Their solution: a leftover-swapping smartphone app, which has earned Summerset and Newman (who now also lives in Seattle) attention from news outlets like NPR, CNN, and Huffington Post. The app, Leftover Swap, allows people with extra food to swap or donate their meal to someone else in the same geographical area. It launches later this month.
Snap a picture of food you no longer want, post it onto the app’s database listing, and wait for someone to place dibs on your meal. “There are two parts to this: There are people who have excess food and are looking to reduce waste, and there are people who are looking to eat, in general,” Newman says.
The app will be free, which means that Newman, a freelance writer, and Summersett, a software engineer at Amazon are likely to make little profit, but they’re most excited to see how people will use it to reduce food waste by diverting leftovers in the direction of someone hungry rather than a garbage or compost bin. If Leftover Swap proves successful, Newman and Summersett hope to bring their idea online on a food-swapping website, thus reaching beyond the narrow swath of people who are both in need of a meal, and have smartphones at the ready.

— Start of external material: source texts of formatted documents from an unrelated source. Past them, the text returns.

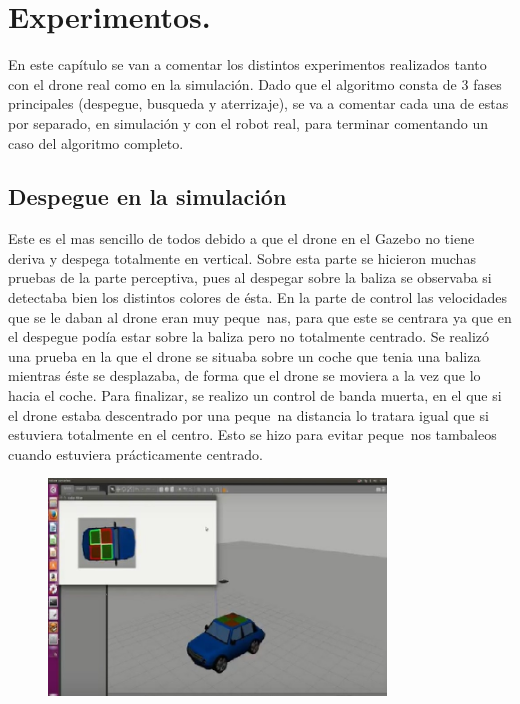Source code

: \chapter{Experimentos.}\label{cap.experimentos}
\hspace{1cm} En este cap\'itulo se van a comentar los distintos experimentos realizados tanto con el drone real como en la simulaci\'on. Dado que el algoritmo consta de 3 fases principales (despegue, busqueda y aterrizaje), se va a comentar cada una de estas por separado, en simulaci\'on y con el robot real, para terminar comentando un caso del algoritmo completo. 

\section{Despegue en la simulaci\'on}
\hspace{1cm} Este es el mas sencillo de todos debido a que el drone en el Gazebo no tiene deriva y despega totalmente en vertical. Sobre esta parte se hicieron muchas pruebas de la parte perceptiva, pues al despegar sobre la baliza se observaba si detectaba bien los distintos colores de \'esta. En la parte de control las velocidades que se le daban al drone eran muy peque~nas, para que este se centrara ya que en el despegue pod\'ia estar sobre la baliza pero no totalmente centrado. 
\hspace{1cm} Se realiz\'o una prueba en la que el drone se situaba sobre un coche que tenia una baliza mientras \'este se desplazaba, de forma que el drone se moviera a la vez que lo hacia el coche. 
\hspace{1cm} Para finalizar, se realizo un control de banda muerta, en el que si el drone estaba descentrado por una peque~na distancia lo tratara igual que si estuviera totalmente en el centro. Esto se hizo para evitar peque~nos tambaleos cuando estuviera pr\'acticamente centrado. 


\begin{figure}[H]
	\centering
		\includegraphics[width=0.8\textwidth]{imgs/TakeOff.jpg}
	\label{fig:Despegue sobre la baliza del coche.}
\end{figure}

Newman and Summersett will be beta-testing the app in Seattle and a few other markets with high-density populations and a prevalent food culture. If you’re chuckling to yourself over how well this app may fit with Seattle’s culture, you're probably not alone. “Seattle is a highly forward thinking city, both in technology and its willingness to accept new ideas,” Summersett says. And don’t forget, three Seattle restaurants just made Bon Appetit’s list of 50 best new restaurants of 2013, proof that love of food runs high in this town.
While their app certainly can’t completely eliminate the near 40 percent of food discarded every year, Newman and Summersett are hoping to be part of a wider dialogue towards people’s attitudes surrounding food waste. By targeting the end of the food energy chain, namely restaurant food, where high levels of energy and resources are spent to create prepared food. “If we change people’s thoughts around leftovers, it tangentially targets a lot of other environmentally positive practices,” Newman says.
Though swapping spit with strangers may not be appealing for some people, Summerset and Newman are encouraging users to use common sense. “Don’t give leftovers that you wouldn’t eat yourself,” Summersett says. “It’s not for everyone, but for those willing to try there’s an opportunity for major change.”